> **EXTRACTED MATERIAL**:
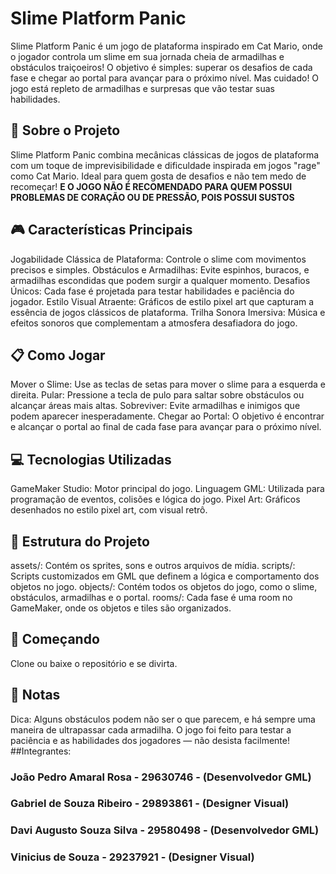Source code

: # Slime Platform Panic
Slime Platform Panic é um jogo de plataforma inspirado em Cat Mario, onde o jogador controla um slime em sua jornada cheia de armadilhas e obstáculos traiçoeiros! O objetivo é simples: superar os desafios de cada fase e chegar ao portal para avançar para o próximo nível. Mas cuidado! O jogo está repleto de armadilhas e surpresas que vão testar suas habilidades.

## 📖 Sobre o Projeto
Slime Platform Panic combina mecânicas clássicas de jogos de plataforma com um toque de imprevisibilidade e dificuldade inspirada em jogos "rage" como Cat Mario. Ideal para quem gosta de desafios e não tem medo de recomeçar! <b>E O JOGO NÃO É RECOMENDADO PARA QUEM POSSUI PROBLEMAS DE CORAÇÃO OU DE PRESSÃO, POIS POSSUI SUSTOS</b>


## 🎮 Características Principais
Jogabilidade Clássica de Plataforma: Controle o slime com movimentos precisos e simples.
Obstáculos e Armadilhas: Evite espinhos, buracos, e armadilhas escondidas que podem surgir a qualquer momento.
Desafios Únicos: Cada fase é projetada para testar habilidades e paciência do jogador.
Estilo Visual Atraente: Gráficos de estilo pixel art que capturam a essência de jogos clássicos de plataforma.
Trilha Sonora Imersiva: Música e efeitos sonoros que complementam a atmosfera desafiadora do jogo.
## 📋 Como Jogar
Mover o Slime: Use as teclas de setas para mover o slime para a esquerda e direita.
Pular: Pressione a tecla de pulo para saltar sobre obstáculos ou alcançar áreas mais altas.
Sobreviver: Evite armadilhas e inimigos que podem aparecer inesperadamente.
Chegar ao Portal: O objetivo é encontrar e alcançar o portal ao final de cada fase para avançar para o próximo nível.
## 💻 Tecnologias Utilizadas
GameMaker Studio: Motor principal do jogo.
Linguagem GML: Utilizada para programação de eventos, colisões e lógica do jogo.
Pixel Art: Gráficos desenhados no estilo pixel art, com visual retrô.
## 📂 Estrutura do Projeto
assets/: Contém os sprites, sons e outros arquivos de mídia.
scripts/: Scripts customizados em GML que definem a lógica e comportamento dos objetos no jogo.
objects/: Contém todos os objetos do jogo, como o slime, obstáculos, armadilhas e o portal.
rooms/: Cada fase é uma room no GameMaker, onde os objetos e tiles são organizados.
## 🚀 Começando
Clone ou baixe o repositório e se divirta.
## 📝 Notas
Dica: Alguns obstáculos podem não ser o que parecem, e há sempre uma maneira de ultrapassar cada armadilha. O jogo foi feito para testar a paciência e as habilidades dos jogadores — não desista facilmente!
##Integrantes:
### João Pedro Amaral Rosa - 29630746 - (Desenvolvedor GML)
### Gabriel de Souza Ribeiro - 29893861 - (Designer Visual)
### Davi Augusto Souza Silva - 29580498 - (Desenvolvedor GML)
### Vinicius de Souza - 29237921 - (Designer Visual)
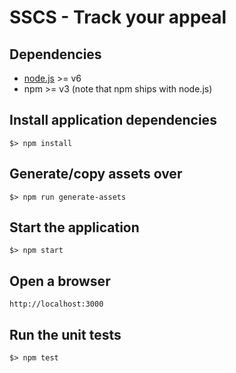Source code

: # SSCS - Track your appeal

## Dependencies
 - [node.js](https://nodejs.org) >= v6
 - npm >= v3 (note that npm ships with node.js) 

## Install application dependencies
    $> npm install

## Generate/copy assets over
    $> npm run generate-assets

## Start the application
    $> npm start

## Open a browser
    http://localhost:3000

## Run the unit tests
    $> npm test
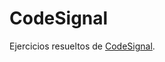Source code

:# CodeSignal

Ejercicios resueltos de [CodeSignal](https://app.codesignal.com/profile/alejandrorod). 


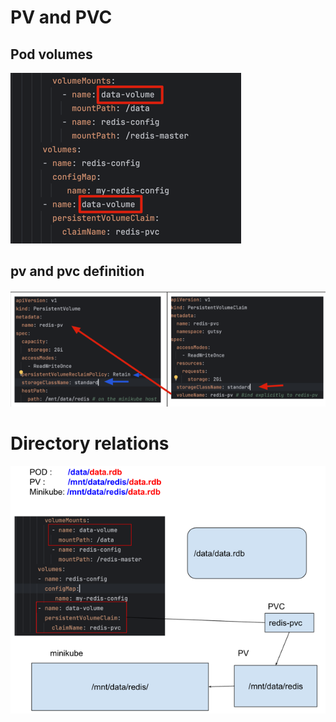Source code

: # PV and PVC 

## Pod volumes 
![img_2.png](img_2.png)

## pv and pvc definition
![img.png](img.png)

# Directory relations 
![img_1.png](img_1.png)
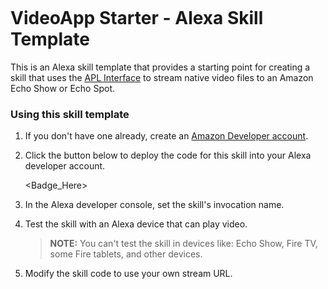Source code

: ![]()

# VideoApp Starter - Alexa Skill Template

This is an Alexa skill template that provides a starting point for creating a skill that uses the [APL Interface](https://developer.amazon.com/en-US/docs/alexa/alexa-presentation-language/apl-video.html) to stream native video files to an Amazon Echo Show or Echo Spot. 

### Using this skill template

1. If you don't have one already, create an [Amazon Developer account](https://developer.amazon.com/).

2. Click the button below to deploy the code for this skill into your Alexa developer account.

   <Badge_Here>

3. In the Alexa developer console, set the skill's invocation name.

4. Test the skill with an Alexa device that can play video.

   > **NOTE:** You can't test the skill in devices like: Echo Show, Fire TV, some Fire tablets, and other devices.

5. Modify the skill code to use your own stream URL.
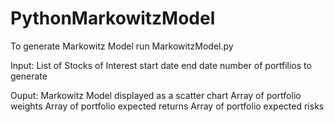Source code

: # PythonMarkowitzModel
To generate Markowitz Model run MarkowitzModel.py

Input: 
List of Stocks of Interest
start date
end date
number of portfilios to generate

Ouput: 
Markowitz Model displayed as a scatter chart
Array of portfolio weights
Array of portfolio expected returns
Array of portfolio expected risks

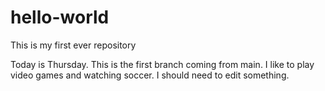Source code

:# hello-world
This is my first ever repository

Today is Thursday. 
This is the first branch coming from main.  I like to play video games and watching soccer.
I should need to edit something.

> **INSTRUCTIONS FOR THE TASK**: Where does the word "Projeto" appear in the material above? Copy every line that holds it.

> **SOLVED PROBLEM**:
## 📖 Sobre o Projeto
## 📂 Estrutura do Projeto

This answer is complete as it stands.